Scant notice is given of town hall meetings to enable us (or just some of us?) to discuss mosque massacre inquiry proposals

Here’s hoping the government has been using means other than Beehive press statements to advise interested parties about a programme of consulting people about implementing recommendations of the Royal Commission of Inquiry into the terrorist attack on Christchurch mosques on 15 March 2019.

The public statement was issued yesterday.  The first of a nationwide series of meetings starts in Wellington tomorrow.

According to a Radio New Zealand report, each meeting will be “a town-hall style discussion where people can share their thoughts and views directly with Ministers and ask questions”.

But NB – only some citizens will be let into the town hall.  Some meetings are for Muslims, some for Muslim youth and some for pan-ethnic or pan-faith groups.

The press statement gives the strong impression the meetings are not intended for most New Zealanders.

Mind you, maybe that’s because the discriminatory tone of the statement is a consequence of hasty drafting.   The government issued it hours after RNZ made inquiries.

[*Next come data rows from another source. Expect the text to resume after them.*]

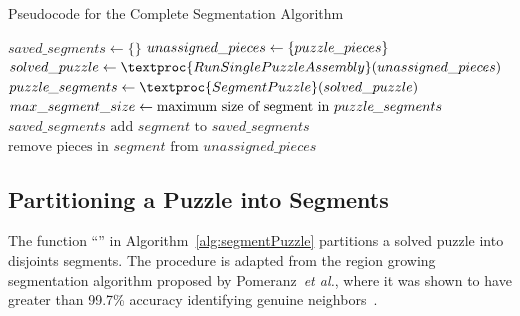 \begin{algorithm}[tb]
\caption{Pseudocode for the Complete Segmentation Algorithm}\label{alg:segmentation}
\begin{algorithmic}[1]
    \State $saved\_segments \gets \{ \}$
    \State $unassigned\_pieces \gets \{ puzzle\hspace{-0.8pt}\_pieces \}$
    \Loop
        \State $solved\_puzzle \gets \textproc{RunSinglePuzzleAssembly}(unassigned\_pieces)$
        \State $puzzle\hspace{-0.8pt}\_segments \gets \textproc{SegmentPuzzle}(solved\_puzzle)$
        \State $max\_segment\_size \gets \text{maximum size of segment in } puzzle\hspace{-0.8pt}\_segments$
			\State \Return $saved\_segments$
        \EndIf
                \State $\text{add } segment \text{ to } saved\_segments$
                \State $\text{remove pieces in } segment \text{ from } unassigned\_pieces$
            \EndIf
        \EndFor
	\EndLoop
\EndFunction
\end{algorithmic}
\end{algorithm}

\subsection{Partitioning a Puzzle into Segments}\label{sec:segmentPuzzle}

The function ``'' in Algorithm~\ref{alg:segmentPuzzle} partitions a solved puzzle into disjoints segments.  The procedure is adapted from the region growing segmentation algorithm proposed by Pomeranz~\textit{et al.}, where it was shown to have greater than 99.7\% accuracy identifying genuine neighbors~\cite{pomeranz2011}.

It was pumped  into the public domain along with –

  • A reminder from the Minister of Immigration to tour and other event organisers of the importance to have all COVID-19 border requirements approved and in place before visitors try to enter New Zealand. This follows a charter cruise vessel’s decision to set sail for New Zealand last month before ensuring all those on board had the necessary visas for entry to this country.
  • An announcement that new research into what Kiwis want from tourism and domestic holidays has been released to help the industry adjust to the impact of COVID19 on borders and international travel. The research is available on Tourism NZ’s website (here).
  • Prudence Steven QC, barrister of Christchurch has been appointed as an Environment Judge and District Court Judge to serve in Christchurch.
  • An updated assurance from the Minister of Finance that the Government’s books are in better shape than expected.  The Crown Accounts for the five months to the end of November were more favourable than forecast in the Half-year Economic and Fiscal Update (HYEFU) The Operating Balance before Gains and Losses (OBEGAL) deficit at $4.3 billion was $1.9 billion better than that forecast in HYEFU.

 Our suspicion that most Kiwis are not expected to turn up at meetings to discuss the implementation of Royal Commission recommendations on the mosque massacre stems from the emphasis in the the first sentence of the press statement:

The Government begins extensive engagement with Muslim and other ethnic communities across the country on the report by the Royal Commission of Inquiry into the terrorist attack on Christchurch masjidain (the Royal Commission) this weekend.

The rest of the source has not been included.